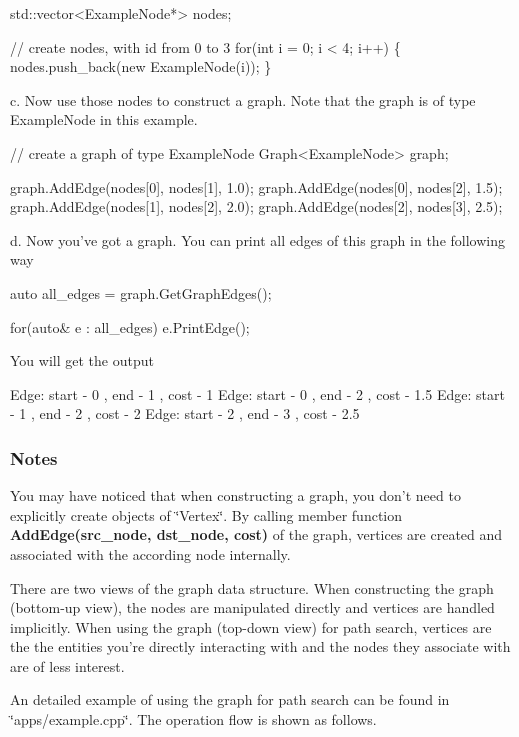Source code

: \begin{DoxyCode}
std::vector<ExampleNode*> nodes;

\textcolor{comment}{// create nodes, with id from 0 to 3}
\textcolor{keywordflow}{for}(\textcolor{keywordtype}{int} i = 0; i < 4; i++) \{
    nodes.push\_back(\textcolor{keyword}{new} ExampleNode(i));
\}
\end{DoxyCode}


c. Now use those nodes to construct a graph. Note that the graph is of type Example\-Node in this example.


\begin{DoxyCode}
\textcolor{comment}{// create a graph of type ExampleNode}
Graph<ExampleNode> graph;

graph.AddEdge(nodes[0], nodes[1], 1.0);
graph.AddEdge(nodes[0], nodes[2], 1.5);
graph.AddEdge(nodes[1], nodes[2], 2.0);
graph.AddEdge(nodes[2], nodes[3], 2.5);
\end{DoxyCode}


d. Now you've got a graph. You can print all edges of this graph in the following way


\begin{DoxyCode}
\textcolor{keyword}{auto} all\_edges = graph.GetGraphEdges();

\textcolor{keywordflow}{for}(\textcolor{keyword}{auto}& e : all\_edges)
    e.PrintEdge();
\end{DoxyCode}


You will get the output


\begin{DoxyCode}
Edge: start - 0 , end - 1 , cost - 1
Edge: start - 0 , end - 2 , cost - 1.5
Edge: start - 1 , end - 2 , cost - 2
Edge: start - 2 , end - 3 , cost - 2.5
\end{DoxyCode}


\subsubsection*{Notes}


\begin{DoxyItemize}
\item You may have noticed that when constructing a graph, you don't need to explicitly create objects of \char`\"{}\-Vertex\char`\"{}. By calling member function {\bfseries Add\-Edge(src\-\_\-node, dst\-\_\-node, cost)} of the graph, vertices are created and associated with the according node internally.
\item There are two views of the graph data structure. When constructing the graph (bottom-\/up view), the nodes are manipulated directly and vertices are handled implicitly. When using the graph (top-\/down view) for path search, vertices are the the entities you're directly interacting with and the nodes they associate with are of less interest.
\item An detailed example of using the graph for path search can be found in \char`\"{}apps/example.\-cpp\char`\"{}. The operation flow is shown as follows.
\end{DoxyItemize}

● Work to complete: Looking at the data above, return every line from the one with "d. Now you've" down to the one with "e.PrintEdge();", exactly and inclusively.

● Answer area:
d. Now you've got a graph. You can print all edges of this graph in the following way


\begin{DoxyCode}
\textcolor{keyword}{auto} all\_edges = graph.GetGraphEdges();

\textcolor{keywordflow}{for}(\textcolor{keyword}{auto}& e : all\_edges)
    e.PrintEdge();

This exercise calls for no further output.